If you're fairly new to soccer, or are just young enough that anything pre-2006 is a blur, you might not realize how big a deal Clint Mathis really was. Full of talent, full of attitude, and the sport's first true "character" in the US, Mathis' promise was only exceeded by his confidence.

Mathis announced his retirement today, effective following the Galaxy's friendly against Real Madrid, bringing to a close a career that spanned twelve years and included stints with LA on multiple occasions, New York on multiple occasions, as well as stops in Germany, Greece, Colorado, and Salt Lake City.
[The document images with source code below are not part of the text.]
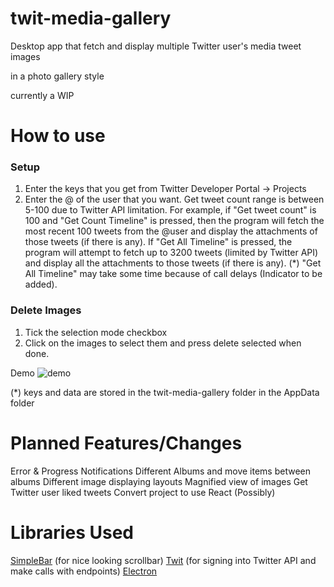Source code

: # twit-media-gallery
Desktop app that fetch and display multiple Twitter user's media tweet images

 in a photo gallery style

currently a WIP

# How to use
### Setup
1. Enter the keys that you get from Twitter Developer Portal -> Projects 
2. Enter the @ of the user that you want. Get tweet count range is between 5-100 due to Twitter API limitation. 
For example, if "Get tweet count" is 100 and "Get Count Timeline" is pressed, then the program will fetch the most recent 100 tweets from the @user and display the attachments of those tweets (if there is any). If "Get All Timeline" is pressed, the program will attempt to fetch up to 3200 tweets (limited by Twitter API) and display all the attachments to those tweets (if there is any). 
(*) "Get All Timeline" may take some time because of call delays (Indicator to be added). 

### Delete Images
1. Tick the selection mode checkbox
2. Click on the images to select them and press delete selected when done. 

Demo
![demo](https://user-images.githubusercontent.com/42505518/117599543-feac4900-b117-11eb-8a5c-8c6f7abb9cc8.gif)

(*) keys and data are stored in the twit-media-gallery folder in the AppData folder

# Planned Features/Changes
Error & Progress Notifications
Different Albums and move items between albums
Different image displaying layouts
Magnified view of images
Get Twitter user liked tweets
Convert project to use React (Possibly)

# Libraries Used
[SimpleBar](https://github.com/Grsmto/simplebar) (for nice looking scrollbar)
[Twit](https://github.com/ttezel/twit) (for signing into Twitter API and make calls with endpoints)
[Electron](https://www.electronjs.org/)
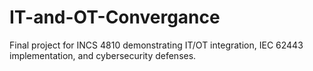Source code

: # IT-and-OT-Convergance
Final project for INCS 4810 demonstrating IT/OT integration, IEC 62443 implementation, and cybersecurity defenses.
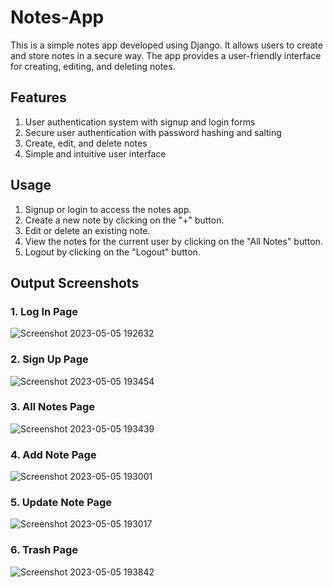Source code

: # Notes-App
This is a simple notes app developed using Django. It allows users to create and store notes in a secure way. The app provides a user-friendly interface for creating, editing, and deleting notes.

## Features
1. User authentication system with signup and login forms
2. Secure user authentication with password hashing and salting
3. Create, edit, and delete notes
4. Simple and intuitive user interface

## Usage
1. Signup or login to access the notes app.
2. Create a new note by clicking on the "+" button.
3. Edit or delete an existing note.
4. View the notes for the current user by clicking on the "All Notes" button.
5. Logout by clicking on the "Logout" button.


## Output Screenshots

### 1. Log In Page
![Screenshot 2023-05-05 192632](https://user-images.githubusercontent.com/89800924/236488998-89c562dc-b200-40cb-b371-a85add020e27.png)

### 2. Sign Up Page
![Screenshot 2023-05-05 193454](https://user-images.githubusercontent.com/89800924/236489188-a0f6dea5-6c1c-4756-938e-d4916061a74b.png)

### 3. All Notes Page
![Screenshot 2023-05-05 193439](https://user-images.githubusercontent.com/89800924/236489605-11626e7c-c1e9-4036-84ce-e24e81307e8d.png)

### 4. Add Note Page
![Screenshot 2023-05-05 193001](https://user-images.githubusercontent.com/89800924/236489773-d3e83766-42e6-4a51-98c4-9f2e44765586.png)

### 5. Update Note Page
![Screenshot 2023-05-05 193017](https://user-images.githubusercontent.com/89800924/236489916-8150cad1-fde5-445d-a953-44aa2c8c445d.png)

### 6. Trash Page
![Screenshot 2023-05-05 193842](https://user-images.githubusercontent.com/89800924/236490081-834f9095-d490-42df-a018-baeb2f5dbb39.png)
Mathis was always in demand because when he played to his potential, he was truly dynamic.

In the aftermath of the US quarterfinal run in 2002, a tournament in which Mathis scored his only World Cup goal against South Korea, Clint was a pretty big deal. Here he is on the Daily Show talking about the World Cup, MLS, and a potential move to Europe (which didn't come for two more years, an interim during which Mathis was not a happy camper). The soft-spoken public Mathis stands in contrast to his brash on-field image:

The Original Clint's goal against South Korea in the 2002 World Cup:

Mathis was a character, something our league and our sport wants for far too often. Characters create stories, stories create interest, interest creates fans. I have no doubt that there are more than a few Americans who fell in love with the game because they were drawn to Clint Mathis. He was just that fascinating.

His career is over, but Clint's legacy will last.